There’s a shocking statistic in the city of Chicago: over 600,000 of our 2.8-plus million residents live in so-called “food deserts.” Local food policy consultant Mari Gallagher’s groundbreaking reports on food deserts have helped put our city on the map as a national focal point for food disparities. According to Gallagher, food deserts are neighborhoods where residents lack access to fresh, healthy produce. In Chicago, the majority of food desert residents are African-American women and children.

In an effort to provide equal access to fresh food in their communities, several grass-roots organizations are growing solutions in areas needing it most. One of the oldest is Chicago Growing Home (
Growinghomeinc.org), founded in 1992 by Les Brown, then the Director of Policy for Chicago’s Coalition for the Homeless. With organic farms in Chicago and Marseilles, a CSA program and farmer’s markets across the city, Growing Home teaches at-risk and formerly incarcerated individuals how to grow food as a transition step towards re-entering the workforce and society.
The other is Chicago Growing Power (
GrowingPower.org), founded in 1993 by Mac-Arthur Genius Will Allen. One of Time’s 100 Most Influential People, Allen believes it’s “impossible to have healthy communities without a healthy food system.” Through organic farms in Wisconsin and Chicago, Rainbow Farmers Cooperative CSA program and regional food security training across the country, Allen is working to ensure “everyone has the right to fresh, nutritious, affordable food—regardless of economic circumstances.”
Smaller organizations led by every day citizens are also playing a crucial role. LaDonna Redmond was living in a food desert on the West side ten years ago when she discovered her son had severe food allergies. As she explored foods she could and couldn’t feed him, she struggled to find fresh, healthy produce in her predominantly Black neighborhood. Determined to provide her family and community with “s.o.u.l.” food—sustainable, organic, urban, local—she began converting vacant lots into urban farm sites. Today, she’s the CEO of the Institute for Community Resource Development and a Kellogg and MacArthur fellow. Last year, she launched Graffiti & Grub (
Graffitiandgrub.com), a restaurant, grocery store and community center in East Englewood that feeds and educates local residents on healthy living.
An hour and a half from downtown, Dr. Jifunza Wright-Carter and her husband Fred Carter have spent years working “off the grid” for food justice. They live in a yurt in Pembroke Township, Ill., a predominantly African-American farm community spanning 56-square miles founded in the late 1800s as a safe haven for escaped or newly freed slaves and Native Americans. Dr. Jifunza, a board-certified holistic doctor with a masters in public health, and Fred, the only African-American certified permaculture instructor in North America, believe that worse than food deserts, “there will soon be a major collapse in the global food system.”
With the goal of redistributing wealth in their community through food, Fred & Dr. Jifunza launched the Black Oaks Center (BlackOaksCenter.org) for Sustainable Renewable Living, a non-profit organic farm and training center run on renewable energy. Through their Healthy Food Hub, they offer a year-round CSA program sourced from Pembroke’s Black farm collective. They host bi-weekly farmer’s markets on the South Side, including one operated by students from Betty Shabbazz International, a K-12 high school and eco-campus at 78th and Ellis.

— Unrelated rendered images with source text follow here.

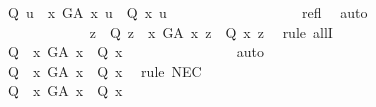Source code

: \begin{isabellebody}
\ {\isachardoublequoteopen}{\isacharparenleft}{\isasymP}\ Q\ u{\isacharparenright}\ {\isasymlongrightarrow}\ {\isacharparenleft}{\isasymforall}x{\isachardot}\ G\isactrlsup A\ x\ u\ {\isasymlongrightarrow}\ {\isacharparenleft}{\isacharparenleft}Q\ x{\isacharparenright}{\isacharparenright}\ u{\isacharparenright}{\isachardoublequoteclose}\ \isanewline
\ \ \ \ \ \ \ \ \ \ \ \ \ \ \ \ \isamarkupfalse%
\ refl\ \isamarkupfalse%
\ auto\ %
\isanewline
\ \ \ \ \ \ \ \ \ \ \ \ \isacommand{{\isacharbraceright}}\isamarkupfalse%
\ \ \ \ \isanewline
\ \ \ \ \ \ \ \ \ \ \ \ \isamarkupfalse%
\ {\isachardoublequoteopen}{\isasymforall}z{\isachardot}\ {\isacharparenleft}{\isasymP}\ Q\ z{\isacharparenright}\ {\isasymlongrightarrow}\ {\isacharparenleft}{\isasymforall}x{\isachardot}\ G\isactrlsup A\ x\ z\ {\isasymlongrightarrow}\ Q\ x\ z{\isacharparenright}{\isachardoublequoteclose}\ \isamarkupfalse%
\ {\isacharparenleft}rule\ allI{\isacharparenright}\isanewline
\ \ \ \ \ \ \ \ \ \ \ \ \isamarkupfalse%
\ {\isachardoublequoteopen}{\isasymlfloor}{\isasymP}\ Q\ \isactrlbold {\isasymrightarrow}\ {\isacharparenleft}\isactrlbold {\isasymforall}x{\isachardot}\ G\isactrlsup A\ x\ \isactrlbold {\isasymrightarrow}\ Q\ x{\isacharparenright}{\isasymrfloor}{\isachardoublequoteclose}\isanewline
\ \ \ \ \ \ \ \ \ \ \ \ \ \ \isamarkupfalse%
\ auto\ %
\isanewline
\ \ \ \ \ \ \ \ \ \ \ \ \isamarkupfalse%
\ {\isachardoublequoteopen}{\isasymlfloor}\isactrlbold {\isasymbox}{\isacharparenleft}{\isasymP}\ Q\ \isactrlbold {\isasymrightarrow}\ {\isacharparenleft}\isactrlbold {\isasymforall}x{\isachardot}\ G\isactrlsup A\ x\ \isactrlbold {\isasymrightarrow}\ Q\ x{\isacharparenright}{\isacharparenright}{\isasymrfloor}{\isachardoublequoteclose}\ \isamarkupfalse%
\ {\isacharparenleft}rule\ NEC{\isacharparenright}\ \isanewline
\ \ \ \ \ \ \ \ \ \ \ \ \isanewline
\ \ \ \ \ \ \ \ \ \ \ \ \isamarkupfalse%
\ {\isachardoublequoteopen}{\isasymlfloor}{\isacharparenleft}\isactrlbold {\isasymbox}{\isacharparenleft}{\isasymP}\ Q{\isacharparenright}{\isacharparenright}\ \isactrlbold {\isasymrightarrow}\ \isactrlbold {\isasymbox}{\isacharparenleft}\isactrlbold {\isasymforall}x{\isachardot}\ G\isactrlsup A\ x\ \isactrlbold {\isasymrightarrow}\ Q\ x{\isacharparenright}{\isasymrfloor}{\isachardoublequoteclose}\ \isamarkupfalse%

\end{isabellebody}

Community gardener Gregory Bratton is teaching his neighbors to grow their own food the old fashioned way. A celebrated master gardener, Bratton was instrumental in building several of Chicago’s infamous rooftop gardens, and grows food year-round in heated hoop houses. With the support of Chicago’s Department of Environment and Healthy Southeast Chicago, he acquires abandoned city lots and transforms them into green treasures like the Bush Community Garden of Hope and the Buffalo Senior Inspirational Community Garden.
One of the youngest rising stars in the movement is Seneca Price-Kern, who “sees no reason why every home in Chicago can’t grow their own food, if given a hand,” and is empowering homeowners and apartment dwellers alike to become DIY master gardeners. Through his company, We Farm America (
WeFarmAmerica.com)—which offers garden planning, implementation and harvesting—Price-Kern’s objective is to convert all city lawns and vacant lots into high-yielding gardens. On an average day, you might catch him planting a 25-bed community garden on the South Side with repurposed wood from Rebuilding Exchange. Price-Kern also hosts bi-monthly garden parties in Rogers Park with nutrition consultancy Appetite For Balance.
With passionate activists like these and others planting fertile seeds of change in their communities, there’s hope that one day, all residents of the Emerald City will have access to fresh, healthy food—no matter their race, class or zip code.